Required action: I need every line from the start of the material below up to and including the line containing "- fa81082 - Merge", restated exactly, with the pictures omitted.

Extracted data:
---------------
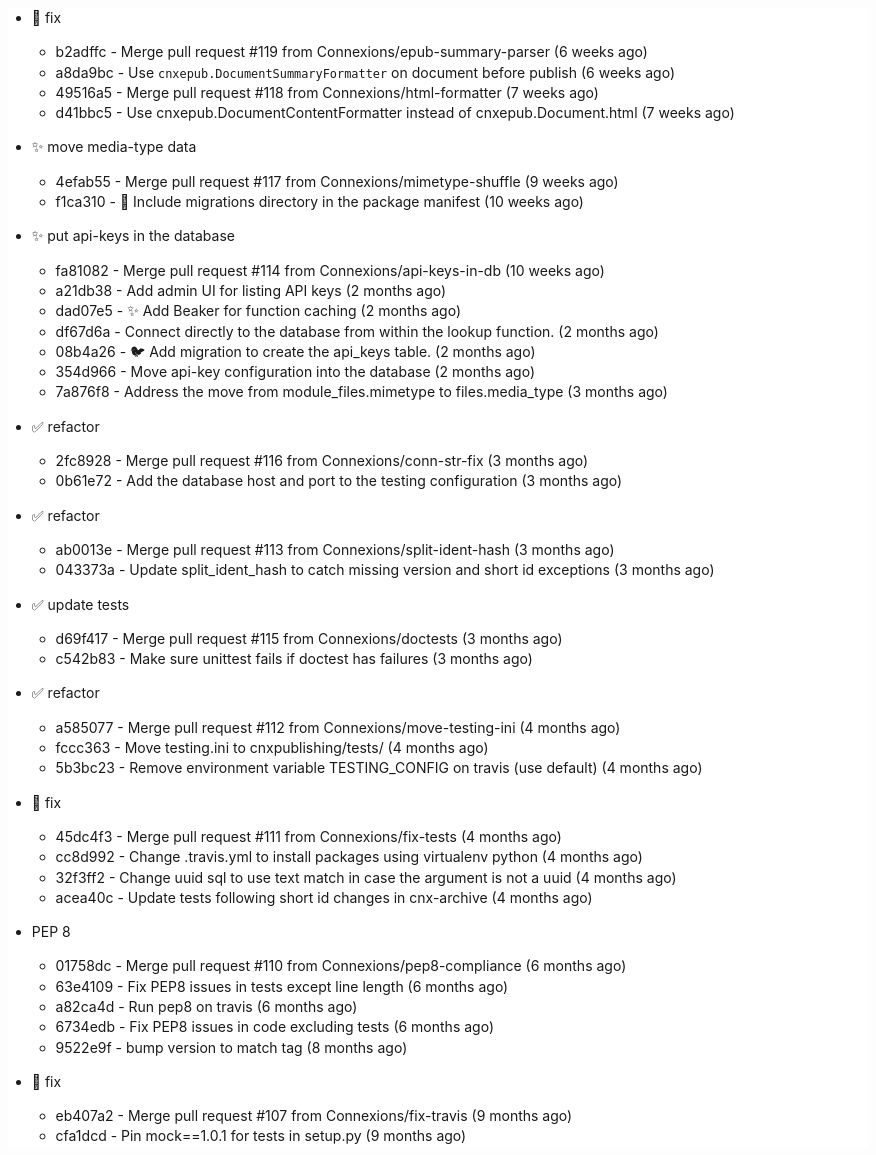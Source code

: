 - :bug: fix
  - b2adffc - Merge pull request #119 from Connexions/epub-summary-parser (6 weeks ago)
  - a8da9bc - Use `cnxepub.DocumentSummaryFormatter` on document before publish (6 weeks ago)
  - 49516a5 - Merge pull request #118 from Connexions/html-formatter (7 weeks ago)
  - d41bbc5 - Use cnxepub.DocumentContentFormatter instead of cnxepub.Document.html (7 weeks ago)

- :sparkles: move media-type data
  - 4efab55 - Merge pull request #117 from Connexions/mimetype-shuffle (9 weeks ago)
  - f1ca310 - :bug: Include migrations directory in the package manifest (10 weeks ago)

- :sparkles: put api-keys in the database
  - fa81082 - Merge pull request #114 from Connexions/api-keys-in-db (10 weeks ago)
  - a21db38 - Add admin UI for listing API keys (2 months ago)
  - dad07e5 - :sparkles: Add Beaker for function caching (2 months ago)
  - df67d6a - Connect directly to the database from within the lookup function. (2 months ago)
  - 08b4a26 - :bird: Add migration to create the api_keys table. (2 months ago)
  - 354d966 - Move api-key configuration into the database (2 months ago)
  - 7a876f8 - Address the move from module_files.mimetype to files.media_type (3 months ago)

- :white_check_mark: refactor
  - 2fc8928 - Merge pull request #116 from Connexions/conn-str-fix (3 months ago)
  - 0b61e72 - Add the database host and port to the testing configuration (3 months ago)

- :white_check_mark: refactor
  - ab0013e - Merge pull request #113 from Connexions/split-ident-hash (3 months ago)
  - 043373a - Update split_ident_hash to catch missing version and short id exceptions (3 months ago)

- :white_check_mark: update tests
  - d69f417 - Merge pull request #115 from Connexions/doctests (3 months ago)
  - c542b83 - Make sure unittest fails if doctest has failures (3 months ago)

- :white_check_mark: refactor
  - a585077 - Merge pull request #112 from Connexions/move-testing-ini (4 months ago)
  - fccc363 - Move testing.ini to cnxpublishing/tests/ (4 months ago)
  - 5b3bc23 - Remove environment variable TESTING_CONFIG on travis (use default) (4 months ago)

- :bug: fix
  - 45dc4f3 - Merge pull request #111 from Connexions/fix-tests (4 months ago)
  - cc8d992 - Change .travis.yml to install packages using virtualenv python (4 months ago)
  - 32f3ff2 - Change uuid sql to use text match in case the argument is not a uuid (4 months ago)
  - acea40c - Update tests following short id changes in cnx-archive (4 months ago)

- PEP 8
  - 01758dc - Merge pull request #110 from Connexions/pep8-compliance (6 months ago)
  - 63e4109 - Fix PEP8 issues in tests except line length (6 months ago)
  - a82ca4d - Run pep8 on travis (6 months ago)
  - 6734edb - Fix PEP8 issues in code excluding tests (6 months ago)
  - 9522e9f - bump version to match tag (8 months ago)

- :bug: fix
  - eb407a2 - Merge pull request #107 from Connexions/fix-travis (9 months ago)
  - cfa1dcd - Pin mock==1.0.1 for tests in setup.py (9 months ago)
---------------
Written response:
Source code

: - :bug: fix
  - b2adffc - Merge pull request #119 from Connexions/epub-summary-parser (6 weeks ago)
  - a8da9bc - Use `cnxepub.DocumentSummaryFormatter` on document before publish (6 weeks ago)
  - 49516a5 - Merge pull request #118 from Connexions/html-formatter (7 weeks ago)
  - d41bbc5 - Use cnxepub.DocumentContentFormatter instead of cnxepub.Document.html (7 weeks ago)

- :sparkles: move media-type data
  - 4efab55 - Merge pull request #117 from Connexions/mimetype-shuffle (9 weeks ago)
  - f1ca310 - :bug: Include migrations directory in the package manifest (10 weeks ago)

- :sparkles: put api-keys in the database
  - fa81082 - Merge pull request #114 from Connexions/api-keys-in-db (10 weeks ago)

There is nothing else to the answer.